Folded-State Compatibility and Unfolded-State Constraint Govern Staple-Based Stabilization: Guidelines from a Coiled-Coil Model

Abstract

Peptide stapling has emerged as a powerful strategy for stabilizing protein conformation, improving proteolytic resistance, and enhancing biomolecular recognition. Yet design principles for selecting staple sites remain elusive, so advances in stapling have depended largely on trial and error. Here we establish quantitative guidelines for staple placement by exploiting the well-defined geometry of an α-helical coiled coil to compare alternative staple sites in a controlled way.
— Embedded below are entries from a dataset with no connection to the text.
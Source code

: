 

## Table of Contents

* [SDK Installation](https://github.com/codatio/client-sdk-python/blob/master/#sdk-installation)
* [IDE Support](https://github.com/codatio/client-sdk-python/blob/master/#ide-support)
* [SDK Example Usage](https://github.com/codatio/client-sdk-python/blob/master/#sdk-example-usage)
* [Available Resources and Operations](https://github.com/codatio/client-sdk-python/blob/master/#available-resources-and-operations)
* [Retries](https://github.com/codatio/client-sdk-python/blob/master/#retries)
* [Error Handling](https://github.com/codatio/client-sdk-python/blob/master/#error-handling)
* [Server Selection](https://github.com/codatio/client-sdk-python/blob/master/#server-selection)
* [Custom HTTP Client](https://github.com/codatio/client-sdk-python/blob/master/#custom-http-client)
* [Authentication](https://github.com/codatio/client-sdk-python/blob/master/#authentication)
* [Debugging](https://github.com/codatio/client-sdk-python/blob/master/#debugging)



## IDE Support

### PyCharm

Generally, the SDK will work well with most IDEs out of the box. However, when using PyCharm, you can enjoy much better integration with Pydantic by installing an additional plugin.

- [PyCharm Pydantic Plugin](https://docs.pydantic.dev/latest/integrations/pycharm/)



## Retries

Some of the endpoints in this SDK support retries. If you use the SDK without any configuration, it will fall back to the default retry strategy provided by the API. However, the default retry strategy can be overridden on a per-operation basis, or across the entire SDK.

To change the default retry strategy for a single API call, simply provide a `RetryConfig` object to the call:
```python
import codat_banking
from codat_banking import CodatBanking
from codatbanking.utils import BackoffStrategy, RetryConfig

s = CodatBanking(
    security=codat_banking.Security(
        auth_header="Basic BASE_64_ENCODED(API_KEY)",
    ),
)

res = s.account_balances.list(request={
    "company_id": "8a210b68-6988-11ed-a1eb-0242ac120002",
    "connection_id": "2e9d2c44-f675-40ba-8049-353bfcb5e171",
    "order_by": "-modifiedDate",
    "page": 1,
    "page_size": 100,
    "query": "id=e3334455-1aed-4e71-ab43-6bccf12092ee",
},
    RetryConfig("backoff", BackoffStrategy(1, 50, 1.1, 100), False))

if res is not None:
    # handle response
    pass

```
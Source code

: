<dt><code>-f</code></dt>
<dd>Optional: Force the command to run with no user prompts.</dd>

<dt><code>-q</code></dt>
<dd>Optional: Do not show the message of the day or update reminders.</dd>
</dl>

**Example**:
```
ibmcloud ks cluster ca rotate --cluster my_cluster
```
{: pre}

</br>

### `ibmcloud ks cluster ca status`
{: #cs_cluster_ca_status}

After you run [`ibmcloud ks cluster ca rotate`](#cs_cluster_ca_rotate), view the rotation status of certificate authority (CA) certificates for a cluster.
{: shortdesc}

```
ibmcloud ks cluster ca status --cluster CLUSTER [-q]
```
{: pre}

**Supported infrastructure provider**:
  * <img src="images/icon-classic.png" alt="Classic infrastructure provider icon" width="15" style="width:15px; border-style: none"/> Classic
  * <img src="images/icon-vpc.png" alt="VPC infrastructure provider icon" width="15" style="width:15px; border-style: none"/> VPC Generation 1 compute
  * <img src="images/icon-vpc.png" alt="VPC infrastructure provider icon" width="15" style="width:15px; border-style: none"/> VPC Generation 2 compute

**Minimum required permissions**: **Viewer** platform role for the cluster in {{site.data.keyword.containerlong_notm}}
Using both experimental measurements and molecular simulations, we find that (1) staples that link residue pairs that normally form interhelical salt bridges yield greater stabilization than those linking non-salt-bridged pairs; (2) N-terminal staples are more stabilizing than C-terminal staples, where an existing interhelical disulfide constraint reduces their impact; and (3) mismatches between the staple length and site spacing can cause destabilization by forcing the structure into a compressed, non-native geometry. Together, these results show that staple-based stabilization depends on two underlying factors: unfolded-state constraint (the entropic advantage gained when the staple limits how far apart the linked residues can separate in the unfolded ensemble) and folded-state compatibility (how well the staple’s maximum accessible span matches the native separation of those residues in the folded structure). These principles provide a predictive framework for rational stapled peptide design, offering a path beyond empirical screening toward principle-guided development of stabilized peptide therapeutics.